# Opossum Goldfish



## Perry the platypus (Aug 20, 2012)

My 5 goldfish Fishy,Fishey,Fishi,Fishiy,and Fishiey play dead. Every time someone walks in the room at least 1 plays dead and the other 4 goldfish hide. I will get some pictures if only I know how to post some. teeneythebetta told me but I want to know how to post pictures from my camera.


----------



## thekoimaiden (Oct 19, 2011)

We're going to need a lot more information in order to address your issue. Please tell us how large the tank is and how long large the fish are. Also what kind of filters you are using on the tank and what the water parameters are (ammonia, nitrite, nitrate, pH). Also knowing whether these are fancy goldfish or common goldfish would be a large help.


----------



## Perry the platypus (Aug 20, 2012)

22 gallon tank,heater,filter(don't know what brand),gravel,decorated,4-1 1/2 inches,plakat,6-7 inches.


----------



## LittleBettaFish (Oct 2, 2010)

Even if they are fancy goldfish a 22 gallon tank is too small for five of them. Was the tank properly cycled before adding the goldfish and have you tested the water parameters of your tank? 

First thing to do whenever your fish are acting oddly, is to rule out water quality as an issue. I have found the presence of ammonia can cause fish to become more skittish than usual, which is probably triggered by stress.

Also what temperature are your goldfish being kept at if you have a heater in there? 

I am not understanding the last part of your post. Is your plakat in with your goldfish?


----------



## thekoimaiden (Oct 19, 2011)

I agree with LBF. A 22 gal tank is too small for five goldfish. This is contributing to the problem. We still need number readings for ammonia, nitrite, nitrate, and pH. A temperature reading would also be good.


----------



## Perry the platypus (Aug 20, 2012)

LittleBettaFish said:


> Even if they are fancy goldfish a 22 gallon tank is too small for five of them. Was the tank properly cycled before adding the goldfish and have you tested the water parameters of your tank?
> 
> First thing to do whenever your fish are acting oddly, is to rule out water quality as an issue. I have found the presence of ammonia can cause fish to become more skittish than usual, which is probably triggered by stress.
> 
> ...


Yes it was cycled. 82 degrees Fahrenheit. Yeah a plakat is in.


----------



## Perry the platypus (Aug 20, 2012)

thekoimaiden said:


> I agree with LBF. A 22 gal tank is too small for five goldfish.
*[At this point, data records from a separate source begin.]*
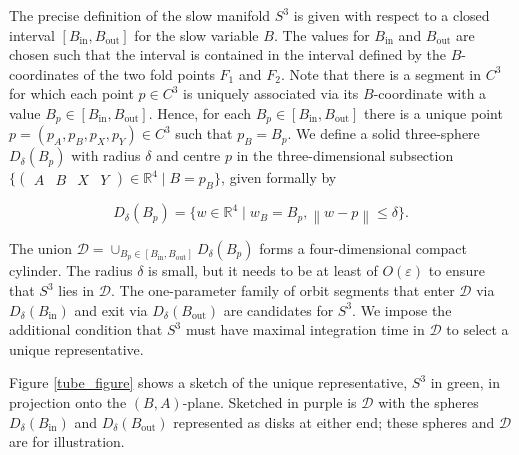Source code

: \documentclass{ws-ijbc}
\begin{document}
The precise definition of the slow manifold $S^3$ is given with respect to a closed interval $[B_{\mathrm{in}},B_{\mathrm{out}}]$ for the slow variable $B$.  The values for $B_{\mathrm{in}}$ and $B_{\mathrm{out}}$ are chosen such that the interval is contained in the interval defined by the $B$-coordinates of the two fold points $F_1$ and $F_2$.  Note that there is a segment in $C^3$ for which each point $p \in C^3$ is uniquely associated via its $B$-coordinate with a value $B_p \in [B_{\mathrm{in}},B_{\mathrm{out}}]$.  Hence, for each $B_p \in [B_{\mathrm{in}},B_{\mathrm{out}}]$ there is a unique point $p=(p_A,p_B,p_X,p_Y) \in C^3$ such that $p_B = B_p$.  We define a solid three-sphere $D_\delta(B_p)$ with radius $\delta$ and centre $p$ in the three-dimensional subsection $\{ \begin{pmatrix} A & B & X & Y \end{pmatrix} \in \mathbb{R}^4 \; | \; B=p_B\}$, given formally by

\begin{equation*}
D_\delta(B_p)=\{w \in \mathbb{R}^4 \; | \; w_B = B_p, \left\lVert w-p \right\rVert \leq \delta\}.
\end{equation*}
    
\noindent
The union $\mathscr{D} = \cup_{B_p \in [B_{\mathrm{in}}, B_{\mathrm{out}}]} D_\delta(B_p)$ forms a four-dimensional compact cylinder.  The radius $\delta$ is small, but it needs to be at least of $O(\varepsilon)$ to ensure that $S^3$ lies in $\mathscr{D}$.  The one-parameter family of orbit segments that enter $\mathscr{D}$ via $D_\delta(B_{\mathrm{in}})$ and exit via $D_\delta(B_{\mathrm{out}})$ are candidates for $S^3$.   We impose the additional condition that $S^3$ must have maximal integration time in $\mathscr{D}$ to select a unique representative.
    
Figure \ref{tube_figure} shows a sketch of the unique representative, $S^3$ in green, in projection onto the $(B,A)$-plane.  Sketched in purple is $\mathscr{D}$ with the spheres $D_\delta(B_{\mathrm{in}})$ and $D_\delta(B_{\mathrm{out}})$ represented as disks at either end; these spheres and $\mathscr{D}$ are for illustration.
\end{document}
This is contributing to the problem. We still need number readings for ammonia, nitrite, nitrate, and pH. A temperature reading would also be good.


Only one of the fish is big. The rest are small. I found out that that's how they sleep. They seem to be breathing...


----------



## MaisyDawgThirteen (Dec 7, 2011)

You should definately get the plakat out of there. Goldfish are temperate fish, 82 is too hot for them. The plakat is probably loving it though. And are they fancy or common? Either way it's too small.


----------



## LadyVictorian (Nov 23, 2011)

Betta and Goldfish CAN'T live together. Both fish require TOTALLY different water temps and quality. Betta's need warmer water and goldfish need cooler water. Plus as your goldfish get larger they WILL eat the betta. They will eat anything that fits in their mouth.


----------



## thekoimaiden (Oct 19, 2011)

You do know that goldfish grow between 8 and 12 inches long, right? A 22 gallon tank is way too small for 5 goldfish (even right now). They produce more ammonia than the average fish and need large quantities of water or at least large frequent water changes until you can find a more permanent solution. 

Your goldfish should not be sleeping up side down (I can only assume this is what you mean as you haven't described exactly what "playing possum" is). If you have fancy goldfish this is a sign of a swim bladder or digestive problem. Often times this is caused by poor water quality and poor quality food. In order to improve water quality, you will need a larger tank. 

On the subject of the plakat, he should not be in with goldfish. While goldfish can handle temps up to 90F, they shouldn't be in water warmer than 80F long term. Warmer water speeds up their metabolism and causes them to release more ammonia. They also need to be fed more at warmer temps to maintain a good weight; and of course more food in means more waste out. As your goldfish grow, the plakat will become food. Despite their bulbous bodies, even fancy goldfish can move rather quickly when they are hungry. A fully grown goldfish could swallow a plakat whole.


----------



## Perry the platypus (Aug 20, 2012)

MaisyDawgThirteen said:


> You should definately get the plakat out of there. Goldfish are temperate fish, 82 is too hot for them. The plakat is probably loving it though. And are they fancy or common? Either way it's too small.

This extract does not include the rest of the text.